→ **What to produce**: Each record below must be retyped exactly, with nothing left out.

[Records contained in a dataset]
☆ ☆ ☆

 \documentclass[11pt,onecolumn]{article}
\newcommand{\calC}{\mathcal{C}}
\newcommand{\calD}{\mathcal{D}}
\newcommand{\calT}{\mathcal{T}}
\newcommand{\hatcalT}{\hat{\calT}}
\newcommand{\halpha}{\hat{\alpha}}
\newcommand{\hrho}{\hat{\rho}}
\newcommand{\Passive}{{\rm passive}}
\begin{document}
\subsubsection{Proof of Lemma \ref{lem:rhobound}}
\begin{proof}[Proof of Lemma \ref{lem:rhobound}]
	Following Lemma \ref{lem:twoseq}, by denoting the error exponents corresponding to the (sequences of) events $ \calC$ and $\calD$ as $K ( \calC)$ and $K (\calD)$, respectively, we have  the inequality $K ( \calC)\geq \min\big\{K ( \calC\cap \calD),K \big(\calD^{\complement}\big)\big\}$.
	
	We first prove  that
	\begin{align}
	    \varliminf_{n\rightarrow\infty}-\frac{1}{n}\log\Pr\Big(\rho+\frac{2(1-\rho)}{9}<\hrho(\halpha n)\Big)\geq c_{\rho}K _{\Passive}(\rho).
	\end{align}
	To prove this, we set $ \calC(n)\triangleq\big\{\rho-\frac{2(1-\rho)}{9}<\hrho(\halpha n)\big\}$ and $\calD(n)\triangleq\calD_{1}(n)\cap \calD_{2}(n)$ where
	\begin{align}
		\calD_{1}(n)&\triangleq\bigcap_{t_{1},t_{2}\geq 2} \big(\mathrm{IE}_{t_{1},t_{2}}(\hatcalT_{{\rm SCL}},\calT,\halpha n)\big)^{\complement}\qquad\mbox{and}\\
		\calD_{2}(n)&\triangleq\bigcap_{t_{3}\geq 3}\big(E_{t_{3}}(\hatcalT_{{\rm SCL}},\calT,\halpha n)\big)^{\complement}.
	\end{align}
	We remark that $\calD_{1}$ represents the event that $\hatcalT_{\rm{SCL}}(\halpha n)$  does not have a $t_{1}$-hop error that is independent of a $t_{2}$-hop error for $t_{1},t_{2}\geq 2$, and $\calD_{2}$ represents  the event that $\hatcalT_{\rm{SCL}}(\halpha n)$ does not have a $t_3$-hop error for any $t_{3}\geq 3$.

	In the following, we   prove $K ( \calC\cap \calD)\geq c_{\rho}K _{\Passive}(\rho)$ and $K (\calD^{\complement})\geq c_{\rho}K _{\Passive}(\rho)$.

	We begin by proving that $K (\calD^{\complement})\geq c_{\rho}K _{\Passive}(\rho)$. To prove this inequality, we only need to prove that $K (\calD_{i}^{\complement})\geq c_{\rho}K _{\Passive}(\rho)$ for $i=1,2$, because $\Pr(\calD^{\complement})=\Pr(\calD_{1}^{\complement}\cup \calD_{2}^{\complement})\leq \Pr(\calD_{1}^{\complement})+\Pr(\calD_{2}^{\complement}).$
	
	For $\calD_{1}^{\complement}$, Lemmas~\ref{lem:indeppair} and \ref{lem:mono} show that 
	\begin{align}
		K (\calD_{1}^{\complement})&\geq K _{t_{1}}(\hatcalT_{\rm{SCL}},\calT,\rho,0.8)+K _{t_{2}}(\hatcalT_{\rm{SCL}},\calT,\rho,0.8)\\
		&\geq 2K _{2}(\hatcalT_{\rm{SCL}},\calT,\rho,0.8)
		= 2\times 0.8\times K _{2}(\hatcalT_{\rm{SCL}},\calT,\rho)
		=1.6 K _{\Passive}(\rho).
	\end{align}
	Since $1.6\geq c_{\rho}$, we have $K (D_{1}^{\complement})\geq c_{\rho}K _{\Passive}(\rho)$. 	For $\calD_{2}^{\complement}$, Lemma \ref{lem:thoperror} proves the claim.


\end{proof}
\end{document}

☆ ☆ ☆

→ **Exercise solution**:
 \documentclass[11pt,onecolumn]{article}
\newcommand{\calC}{\mathcal{C}}
\newcommand{\calD}{\mathcal{D}}
\newcommand{\calT}{\mathcal{T}}
\newcommand{\hatcalT}{\hat{\calT}}
\newcommand{\halpha}{\hat{\alpha}}
\newcommand{\hrho}{\hat{\rho}}
\newcommand{\Passive}{{\rm passive}}
\begin{document}
\subsubsection{Proof of Lemma \ref{lem:rhobound}}
\begin{proof}[Proof of Lemma \ref{lem:rhobound}]
	Following Lemma \ref{lem:twoseq}, by denoting the error exponents corresponding to the (sequences of) events $ \calC$ and $\calD$ as $K ( \calC)$ and $K (\calD)$, respectively, we have  the inequality $K ( \calC)\geq \min\big\{K ( \calC\cap \calD),K \big(\calD^{\complement}\big)\big\}$.
	
	We first prove  that
	\begin{align}
	    \varliminf_{n\rightarrow\infty}-\frac{1}{n}\log\Pr\Big(\rho+\frac{2(1-\rho)}{9}<\hrho(\halpha n)\Big)\geq c_{\rho}K _{\Passive}(\rho).
	\end{align}
	To prove this, we set $ \calC(n)\triangleq\big\{\rho-\frac{2(1-\rho)}{9}<\hrho(\halpha n)\big\}$ and $\calD(n)\triangleq\calD_{1}(n)\cap \calD_{2}(n)$ where
	\begin{align}
		\calD_{1}(n)&\triangleq\bigcap_{t_{1},t_{2}\geq 2} \big(\mathrm{IE}_{t_{1},t_{2}}(\hatcalT_{{\rm SCL}},\calT,\halpha n)\big)^{\complement}\qquad\mbox{and}\\
		\calD_{2}(n)&\triangleq\bigcap_{t_{3}\geq 3}\big(E_{t_{3}}(\hatcalT_{{\rm SCL}},\calT,\halpha n)\big)^{\complement}.
	\end{align}
	We remark that $\calD_{1}$ represents the event that $\hatcalT_{\rm{SCL}}(\halpha n)$  does not have a $t_{1}$-hop error that is independent of a $t_{2}$-hop error for $t_{1},t_{2}\geq 2$, and $\calD_{2}$ represents  the event that $\hatcalT_{\rm{SCL}}(\halpha n)$ does not have a $t_3$-hop error for any $t_{3}\geq 3$.

	In the following, we   prove $K ( \calC\cap \calD)\geq c_{\rho}K _{\Passive}(\rho)$ and $K (\calD^{\complement})\geq c_{\rho}K _{\Passive}(\rho)$.

	We begin by proving that $K (\calD^{\complement})\geq c_{\rho}K _{\Passive}(\rho)$. To prove this inequality, we only need to prove that $K (\calD_{i}^{\complement})\geq c_{\rho}K _{\Passive}(\rho)$ for $i=1,2$, because $\Pr(\calD^{\complement})=\Pr(\calD_{1}^{\complement}\cup \calD_{2}^{\complement})\leq \Pr(\calD_{1}^{\complement})+\Pr(\calD_{2}^{\complement}).$
	
	For $\calD_{1}^{\complement}$, Lemmas~\ref{lem:indeppair} and \ref{lem:mono} show that 
	\begin{align}
		K (\calD_{1}^{\complement})&\geq K _{t_{1}}(\hatcalT_{\rm{SCL}},\calT,\rho,0.8)+K _{t_{2}}(\hatcalT_{\rm{SCL}},\calT,\rho,0.8)\\
		&\geq 2K _{2}(\hatcalT_{\rm{SCL}},\calT,\rho,0.8)
		= 2\times 0.8\times K _{2}(\hatcalT_{\rm{SCL}},\calT,\rho)
		=1.6 K _{\Passive}(\rho).
	\end{align}
	Since $1.6\geq c_{\rho}$, we have $K (D_{1}^{\complement})\geq c_{\rho}K _{\Passive}(\rho)$. 	For $\calD_{2}^{\complement}$, Lemma \ref{lem:thoperror} proves the claim.


\end{proof}
\end{document}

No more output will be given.